### Task inputs ###

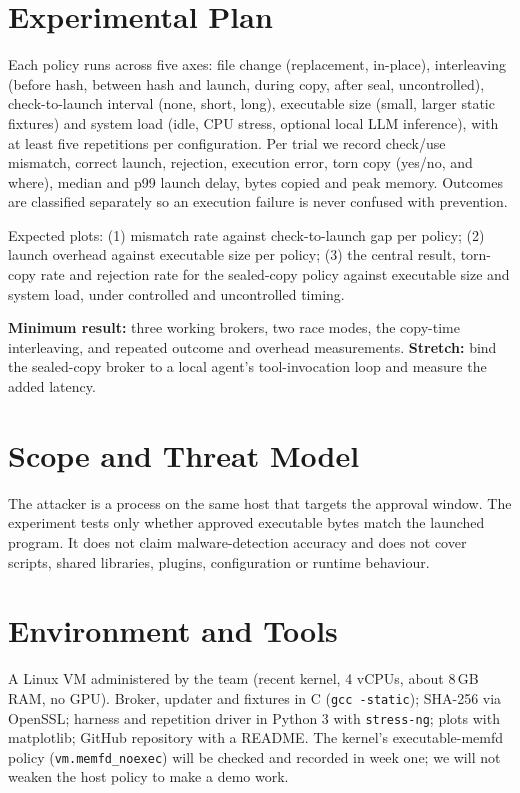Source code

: \documentclass[11pt,a4paper]{article}
\begin{document}
\section{Experimental Plan}
Each policy runs across five axes: file change (replacement, in-place), interleaving (before hash, between hash and launch, during copy, after seal, uncontrolled), check-to-launch interval (none, short, long), executable size (small, larger static fixtures) and system load (idle, CPU stress, optional local LLM inference), with at least five repetitions per configuration. Per trial we record check/use mismatch, correct launch, rejection, execution error, torn copy (yes/no, and where), median and p99 launch delay, bytes copied and peak memory. Outcomes are classified separately so an execution failure is never confused with prevention.

Expected plots: (1) mismatch rate against check-to-launch gap per policy; (2) launch overhead against executable size per policy; (3) the central result, torn-copy rate and rejection rate for the sealed-copy policy against executable size and system load, under controlled and uncontrolled timing.

\textbf{Minimum result:} three working brokers, two race modes, the copy-time interleaving, and repeated outcome and overhead measurements. \textbf{Stretch:} bind the sealed-copy broker to a local agent's tool-invocation loop and measure the added latency.

\section{Scope and Threat Model}
The attacker is a process on the same host that targets the approval window. The experiment tests only whether approved executable bytes match the launched program. It does not claim malware-detection accuracy and does not cover scripts, shared libraries, plugins, configuration or runtime behaviour.

\section{Environment and Tools}
A Linux VM administered by the team (recent kernel, 4 vCPUs, about 8\,GB RAM, no GPU). Broker, updater and fixtures in C (\texttt{gcc -static}); SHA-256 via OpenSSL; harness and repetition driver in Python 3 with \texttt{stress-ng}; plots with matplotlib; GitHub repository with a README. The kernel's executable-memfd policy (\texttt{vm.memfd\_noexec}) will be checked and recorded in week one; we will not weaken the host policy to make a demo work.
\end{document}
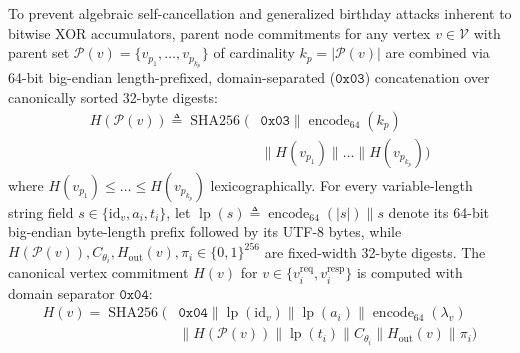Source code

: \documentclass[conference,10pt]{IEEEtran}
\begin{document}
To prevent algebraic self-cancellation and generalized birthday attacks inherent to bitwise XOR accumulators, parent node commitments for any vertex $v \in \mathcal{V}$ with parent set $\mathcal{P}(v) = \{v_{p_1}, \dots, v_{p_{k_p}}\}$ of cardinality $k_p = |\mathcal{P}(v)|$ are combined via 64-bit big-endian length-prefixed, domain-separated ($\mathtt{0x03}$) concatenation over canonically sorted 32-byte digests:
\begin{equation}
\begin{split}
H(\mathcal{P}(v)) \triangleq \operatorname{SHA256}\big(&\mathtt{0x03} \parallel \operatorname{encode}_{64}(k_p) \\
&\parallel H(v_{p_1}) \parallel \dots \parallel H(v_{p_{k_p}})\big)
\end{split}
\end{equation}
where $H(v_{p_1}) \le \dots \le H(v_{p_{k_p}})$ lexicographically. For every variable-length string field $s \in \{\text{id}_v, a_i, t_i\}$, let $\operatorname{lp}(s) \triangleq \operatorname{encode}_{64}(|s|) \parallel s$ denote its 64-bit big-endian byte-length prefix followed by its UTF-8 bytes, while $H(\mathcal{P}(v)), C_{\theta_i}, H_{\text{out}}(v), \pi_i \in \{0,1\}^{256}$ are fixed-width 32-byte digests. The canonical vertex commitment $H(v)$ for $v \in \{v_i^{\text{req}}, v_i^{\text{resp}}\}$ is computed with domain separator $\mathtt{0x04}$:
\begin{equation}
\begin{split}
H(v) = \operatorname{SHA256}\Big(&\mathtt{0x04} \parallel \operatorname{lp}(\text{id}_v) \parallel \operatorname{lp}(a_i) \parallel \operatorname{encode}_{64}(\lambda_v) \\
&\parallel H(\mathcal{P}(v)) \parallel \operatorname{lp}(t_i) \parallel C_{\theta_i} \parallel H_{\text{out}}(v) \parallel \pi_i\Big)
\end{split}
\end{equation}
\end{document}
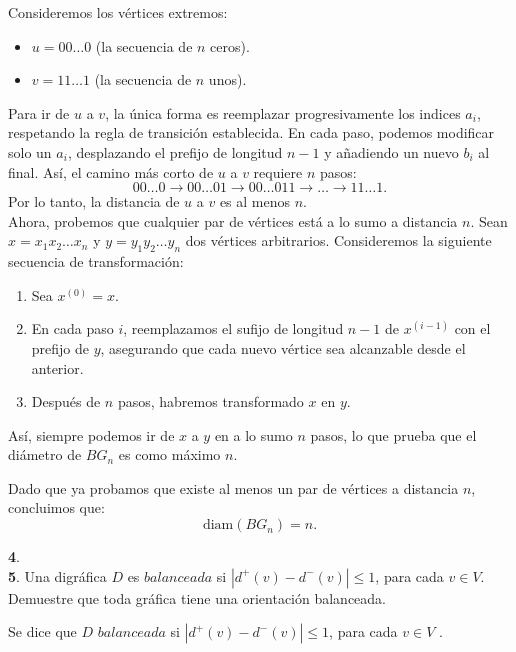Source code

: \documentclass[12pt]{article}
\begin{document}
Consideremos los vértices extremos:
\begin{itemize}
    \item \( u = 00\ldots0 \) (la secuencia de \( n \) ceros).
    \item \( v = 11\ldots1 \) (la secuencia de \( n \) unos).
\end{itemize}
Para ir de \( u \) a \( v \), la única forma es reemplazar progresivamente los indices $a_i$, 
respetando la regla de transición establecida. En cada paso, podemos modificar solo un $a_i$, desplazando el prefijo de longitud \( n-1 \) y añadiendo un nuevo $b_i$ al final. Así, el camino más corto de \( u \) a \( v \) requiere \( n \) pasos:
\[
00\ldots0 \to 00\ldots01 \to 00\ldots011 \to \dots \to 11\ldots1.
\]
Por lo tanto, la distancia de \( u \) a \( v \) es al menos \( n \).\\

Ahora, probemos que cualquier par de vértices está a lo sumo a distancia \( n \). Sean \( x = x_1x_2 \dots x_n \) y \( y = y_1y_2 \dots y_n \) dos vértices arbitrarios. Consideremos la siguiente secuencia de transformación:
\begin{enumerate}
    \item Sea \( x^{(0)} = x \).
    \item En cada paso \( i \), reemplazamos el sufijo de longitud \( n-1 \) de \( x^{(i-1)} \) con el prefijo de \( y \), asegurando que cada nuevo vértice sea alcanzable desde el anterior.
    \item Después de \( n \) pasos, habremos transformado \( x \) en \( y \).
\end{enumerate}
Así, siempre podemos ir de \( x \) a \( y \) en a lo sumo \( n \) pasos, lo que prueba que el diámetro de \( BG_n \) es como máximo \( n \).

Dado que ya probamos que existe al menos un par de vértices a distancia \( n \), concluimos que:
\[
\text{diam}(BG_n) = n.
\]


\vspace{1cm}
%
%
\textbf{4}. \\

%
%
\textbf{5}. Una digráfica $D$ es $balanceada$ si $|d^+(v)-d^-(v)| \leq 1$, para cada $v \in V$. 
Demuestre que toda gráfica tiene una orientación balanceada.


\begin{tcolorbox}[title=\textbf{Hipotesis}, colback=red!15!white, colframe=black!]
    Se dice que $D$ $balanceada$ si $|d^+(v)-d^-(v)| \leq 1$, para cada $v \in V$ .
\end{tcolorbox}
\end{document}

###

What to produce —
Exact copy, pictures excluded: restate every record above word for word.

Answer box —
Source code

: \documentclass[11pt,a4paper]{article}
\begin{document}
\section{Experimental Plan}
Each policy runs across five axes: file change (replacement, in-place), interleaving (before hash, between hash and launch, during copy, after seal, uncontrolled), check-to-launch interval (none, short, long), executable size (small, larger static fixtures) and system load (idle, CPU stress, optional local LLM inference), with at least five repetitions per configuration. Per trial we record check/use mismatch, correct launch, rejection, execution error, torn copy (yes/no, and where), median and p99 launch delay, bytes copied and peak memory. Outcomes are classified separately so an execution failure is never confused with prevention.

Expected plots: (1) mismatch rate against check-to-launch gap per policy; (2) launch overhead against executable size per policy; (3) the central result, torn-copy rate and rejection rate for the sealed-copy policy against executable size and system load, under controlled and uncontrolled timing.

\textbf{Minimum result:} three working brokers, two race modes, the copy-time interleaving, and repeated outcome and overhead measurements. \textbf{Stretch:} bind the sealed-copy broker to a local agent's tool-invocation loop and measure the added latency.

\section{Scope and Threat Model}
The attacker is a process on the same host that targets the approval window. The experiment tests only whether approved executable bytes match the launched program. It does not claim malware-detection accuracy and does not cover scripts, shared libraries, plugins, configuration or runtime behaviour.

\section{Environment and Tools}
A Linux VM administered by the team (recent kernel, 4 vCPUs, about 8\,GB RAM, no GPU). Broker, updater and fixtures in C (\texttt{gcc -static}); SHA-256 via OpenSSL; harness and repetition driver in Python 3 with \texttt{stress-ng}; plots with matplotlib; GitHub repository with a README. The kernel's executable-memfd policy (\texttt{vm.memfd\_noexec}) will be checked and recorded in week one; we will not weaken the host policy to make a demo work.
\end{document}
Source code

: \documentclass[conference,10pt]{IEEEtran}
\begin{document}
To prevent algebraic self-cancellation and generalized birthday attacks inherent to bitwise XOR accumulators, parent node commitments for any vertex $v \in \mathcal{V}$ with parent set $\mathcal{P}(v) = \{v_{p_1}, \dots, v_{p_{k_p}}\}$ of cardinality $k_p = |\mathcal{P}(v)|$ are combined via 64-bit big-endian length-prefixed, domain-separated ($\mathtt{0x03}$) concatenation over canonically sorted 32-byte digests:
\begin{equation}
\begin{split}
H(\mathcal{P}(v)) \triangleq \operatorname{SHA256}\big(&\mathtt{0x03} \parallel \operatorname{encode}_{64}(k_p) \\
&\parallel H(v_{p_1}) \parallel \dots \parallel H(v_{p_{k_p}})\big)
\end{split}
\end{equation}
where $H(v_{p_1}) \le \dots \le H(v_{p_{k_p}})$ lexicographically. For every variable-length string field $s \in \{\text{id}_v, a_i, t_i\}$, let $\operatorname{lp}(s) \triangleq \operatorname{encode}_{64}(|s|) \parallel s$ denote its 64-bit big-endian byte-length prefix followed by its UTF-8 bytes, while $H(\mathcal{P}(v)), C_{\theta_i}, H_{\text{out}}(v), \pi_i \in \{0,1\}^{256}$ are fixed-width 32-byte digests. The canonical vertex commitment $H(v)$ for $v \in \{v_i^{\text{req}}, v_i^{\text{resp}}\}$ is computed with domain separator $\mathtt{0x04}$:
\begin{equation}
\begin{split}
H(v) = \operatorname{SHA256}\Big(&\mathtt{0x04} \parallel \operatorname{lp}(\text{id}_v) \parallel \operatorname{lp}(a_i) \parallel \operatorname{encode}_{64}(\lambda_v) \\
&\parallel H(\mathcal{P}(v)) \parallel \operatorname{lp}(t_i) \parallel C_{\theta_i} \parallel H_{\text{out}}(v) \parallel \pi_i\Big)
\end{split}
\end{equation}
\end{document}
Source code

: \documentclass[12pt]{article}
\begin{document}
Consideremos los vértices extremos:
\begin{itemize}
    \item \( u = 00\ldots0 \) (la secuencia de \( n \) ceros).
    \item \( v = 11\ldots1 \) (la secuencia de \( n \) unos).
\end{itemize}
Para ir de \( u \) a \( v \), la única forma es reemplazar progresivamente los indices $a_i$, 
respetando la regla de transición establecida. En cada paso, podemos modificar solo un $a_i$, desplazando el prefijo de longitud \( n-1 \) y añadiendo un nuevo $b_i$ al final. Así, el camino más corto de \( u \) a \( v \) requiere \( n \) pasos:
\[
00\ldots0 \to 00\ldots01 \to 00\ldots011 \to \dots \to 11\ldots1.
\]
Por lo tanto, la distancia de \( u \) a \( v \) es al menos \( n \).\\

Ahora, probemos que cualquier par de vértices está a lo sumo a distancia \( n \). Sean \( x = x_1x_2 \dots x_n \) y \( y = y_1y_2 \dots y_n \) dos vértices arbitrarios. Consideremos la siguiente secuencia de transformación:
\begin{enumerate}
    \item Sea \( x^{(0)} = x \).
    \item En cada paso \( i \), reemplazamos el sufijo de longitud \( n-1 \) de \( x^{(i-1)} \) con el prefijo de \( y \), asegurando que cada nuevo vértice sea alcanzable desde el anterior.
    \item Después de \( n \) pasos, habremos transformado \( x \) en \( y \).
\end{enumerate}
Así, siempre podemos ir de \( x \) a \( y \) en a lo sumo \( n \) pasos, lo que prueba que el diámetro de \( BG_n \) es como máximo \( n \).

Dado que ya probamos que existe al menos un par de vértices a distancia \( n \), concluimos que:
\[
\text{diam}(BG_n) = n.
\]


\vspace{1cm}
%
%
\textbf{4}. \\

%
%
\textbf{5}. Una digráfica $D$ es $balanceada$ si $|d^+(v)-d^-(v)| \leq 1$, para cada $v \in V$. 
Demuestre que toda gráfica tiene una orientación balanceada.


\begin{tcolorbox}[title=\textbf{Hipotesis}, colback=red!15!white, colframe=black!]
    Se dice que $D$ $balanceada$ si $|d^+(v)-d^-(v)| \leq 1$, para cada $v \in V$ .
\end{tcolorbox}
\end{document}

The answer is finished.